I have two dropdown one is category & other is product. I want to select value from category based on that i want to display value into product dropdown.

below is my code

<!-- <?php
//   include('session.php');
?> -->
<?php
mysql_connect('localhost', 'root', '');
mysql_select_db('product_management');

$sql = "SELECT * FROM category";
$result = mysql_query($sql);



$sql1 = "SELECT * FROM category.c INNER JOIN products.p where WHERE       category_id.p = '$id' ";
$result1 = mysql_query($sql1);
?>


<!DOCTYPE html>
<html>
<head>
<title>Product Page</title>

</head>
<body>

<div class="container-fluid">
<div class="row">
    <div class="col-md-12" style="margin-left: 30%;margin-top: 10%;">
        <form role="form">

            <div class="form-group">

                <label>
                    Category
                </label>
                <select name='category_type' id="category_type">
                <?php
while ($row = mysql_fetch_array($result)) {
echo "<option value='" . $row['category_id'] ."'>" . $row['category_type'] ."</option>";
}
?>
</select>
            </div>

            <div class="form-group">                     
                <label>
                    Products
                </label>
                 <select id="products" name="products" required>
                    <option value=""> -- SELECT -- </option>
                    <?php
while ($row = mysql_fetch_array($result1)) {
echo "<option value='" . $row['products'] ."'>" . $row['products'] ."</option>";
}
?>
                </select> 
            </div>

            <div class="form-group">                     
                <label>
                    Price
                </label>
                <input type="text" id="price" name="price" required> 
            </div>

            <div class="form-group">                     
                <label>
                    Quantity
                </label>
                 <select id="quantity" name="quantity" required>
                    <option value=""> -- SELECT -- </option>
                </select> 
            </div>


            <div class="form-group">

                <label for="exampleInputFile">
                    Upload Image
                </label>
                <input id="exampleInputFile" type="file" />                 
            </div>



            <button type="submit" class="btn btn-default">Submit</button>
        </form>
    </div>
</div>

How to achieve this?
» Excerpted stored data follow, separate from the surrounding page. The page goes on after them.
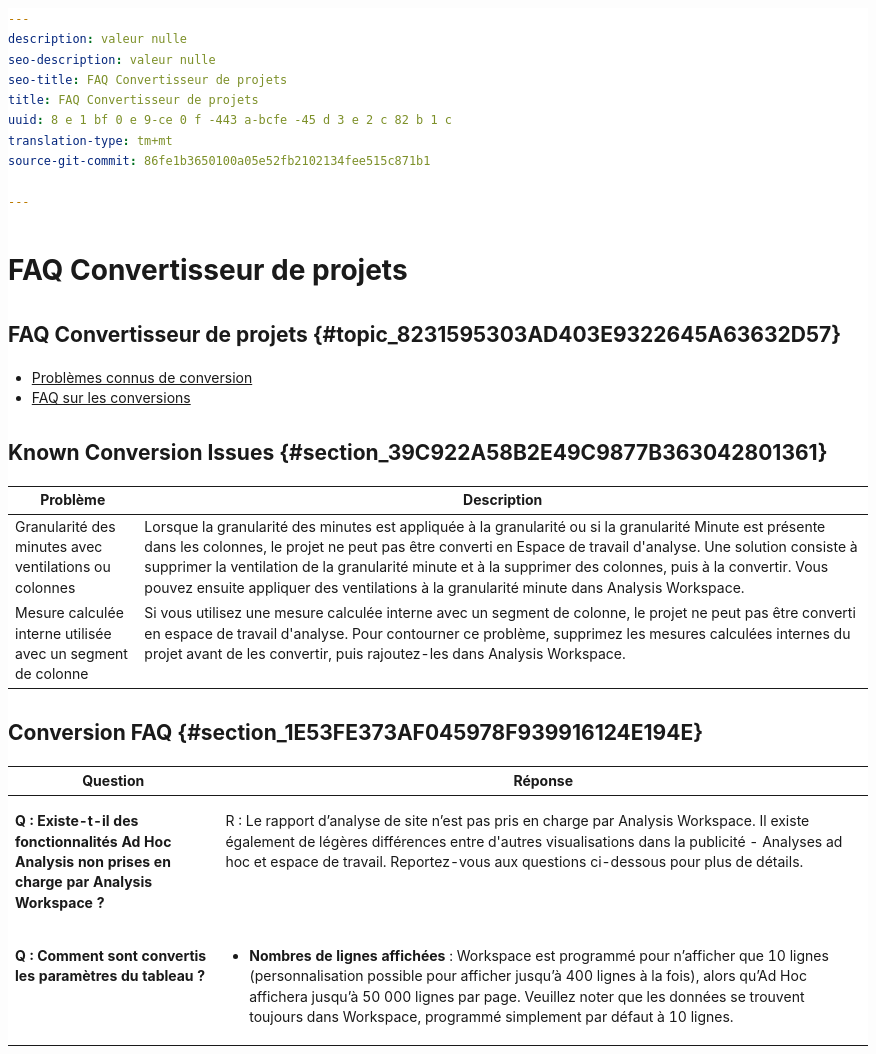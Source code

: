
 ```yaml
---
description: valeur nulle
seo-description: valeur nulle
seo-title: FAQ Convertisseur de projets
title: FAQ Convertisseur de projets
uuid: 8 e 1 bf 0 e 9-ce 0 f -443 a-bcfe -45 d 3 e 2 c 82 b 1 c
translation-type: tm+mt
source-git-commit: 86fe1b3650100a05e52fb2102134fee515c871b1

---
```



# FAQ Convertisseur de projets

## FAQ Convertisseur de projets {#topic_8231595303AD403E9322645A63632D57}

* [Problèmes connus de conversion](../../../analyze/ad-hoc-analysis/c-aha-project-converter/aha2aw-converter-faq.md#section_39C922A58B2E49C9877B363042801361)
* [FAQ sur les conversions](../../../analyze/ad-hoc-analysis/c-aha-project-converter/aha2aw-converter-faq.md#section_1E53FE373AF045978F939916124E194E)

## Known Conversion Issues {#section_39C922A58B2E49C9877B363042801361}

| Problème | Description |
|--- |--- |
| Granularité des minutes avec ventilations ou colonnes | Lorsque la granularité des minutes est appliquée à la granularité ou si la granularité Minute est présente dans les colonnes, le projet ne peut pas être converti en Espace de travail d'analyse. Une solution consiste à supprimer la ventilation de la granularité minute et à la supprimer des colonnes, puis à la convertir. Vous pouvez ensuite appliquer des ventilations à la granularité minute dans Analysis Workspace. |
| Mesure calculée interne utilisée avec un segment de colonne | Si vous utilisez une mesure calculée interne avec un segment de colonne, le projet ne peut pas être converti en espace de travail d'analyse. Pour contourner ce problème, supprimez les mesures calculées internes du projet avant de les convertir, puis rajoutez-les dans Analysis Workspace. |


## Conversion FAQ {#section_1E53FE373AF045978F939916124E194E}

<table id="table_48CC119236C94835A6A512E989BE4200"> 
 <thead> 
  <tr> 
   <th colname="col1" class="entry"> Question </th> 
   <th colname="col2" class="entry"> Réponse </th> 
  </tr>
 </thead>
 <tbody> 
  <tr> 
   <td colname="col1"> <p><b>Q : Existe-t-il des fonctionnalités Ad Hoc Analysis non prises en charge par Analysis Workspace ?</b> </p> </td> 
   <td colname="col2"> <p>R : Le rapport d’analyse de site n’est pas pris en charge par Analysis Workspace. Il existe également de légères différences entre d'autres visualisations dans la publicité - Analyses ad hoc et espace de travail. Reportez-vous aux questions ci-dessous pour plus de détails. </p> </td> 
  </tr> 
  <tr> 
   <td colname="col1"> <p><b>Q : Comment sont convertis les paramètres du tableau ?</b> </p> </td> 
   <td colname="col2"> 
    <ul id="ul_A645A004FB094A1593439A6607FE9A6B"> 
     <li id="li_033CA771F08A4BC3B0BC52CDCCA03FF4"><b>Nombres de lignes affichées</b> : Workspace est programmé pour n’afficher que 10 lignes (personnalisation possible pour afficher jusqu’à 400 lignes à la fois), alors qu’Ad Hoc affichera jusqu’à 50 000 lignes par page. Veuillez noter que les données se trouvent toujours dans Workspace, programmé simplement par défaut à 10 lignes. </li>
I want to Select one value from dropdown to display values in another dropdown value.

Answer 1

You need to make few changes in your code, such as:

• Change the category_type dropdown list in the following way,

  <select name='category_type' id="category_type">
      <option value=""> -- SELECT -- </option>
  <?php
      while ($row = mysql_fetch_array($result)) {
          echo "<option value='" . $row['category_id'] ."'>" . $row['category_type'] ."</option>";
      }
  ?>
  </select>
  

  and create an empty dropdown list for products like this:

  <select id="products" name="products" required>
      <option value=""> -- SELECT -- </option>
  </select> 
  

• Now use AJAX to populate the products dropdown list based on the selected category_type. Create a separate get_products.php page to process the AJAX request. You can use the following jQuery/AJAX code snippet to send the selected category_id to that page.

  <script>
      $(document).ready(function(){
          $(document).on('change', '#category_type', function(){
              var category_id = $(this).val();
              if(category_id.length != 0){
                  $.ajax({
                      type: 'POST',
                      url: 'get_products.php',
                      cache: 'false',
                      data: {category_id:category_id},
                      success: function(data){
                          $('#products').html(data);
                      },
  
                      error: function(jqXHR, textStatus, errorThrown){
                          // error
                      }
                  });
              }else{
                  $('#products').html('<option value=""> -- SELECT -- </option>');
              }
          });
      });
  </script>
  

  And on get_products.php page, process your AJAX request in the following way,

  <?php
  
      if(isset($_POST['category_id'])){
          // your database connection code
  
          $id = $_POST['category_id'];
          $sql = "SELECT * FROM products WHERE category_id = '$id' ";
          $result = mysql_query($sql);
          while($row = mysql_fetch_array($result)){
              echo "<option value='" . $row['product_id'] ."'>" . $row['product_type'] ."</option>";
          }
      }
  
  ?>
  

  Change $row['product_id'] and $row['product_type'] as per your table's attribute names.

---

Sidenote: Don't use mysql_ database extensions, they are deprecated as of PHP 5.5.0 and are removed altogether in PHP 7.0.0. Use mysqli or PDO driver instead. And this is why you shouldn't use mysql_* functions.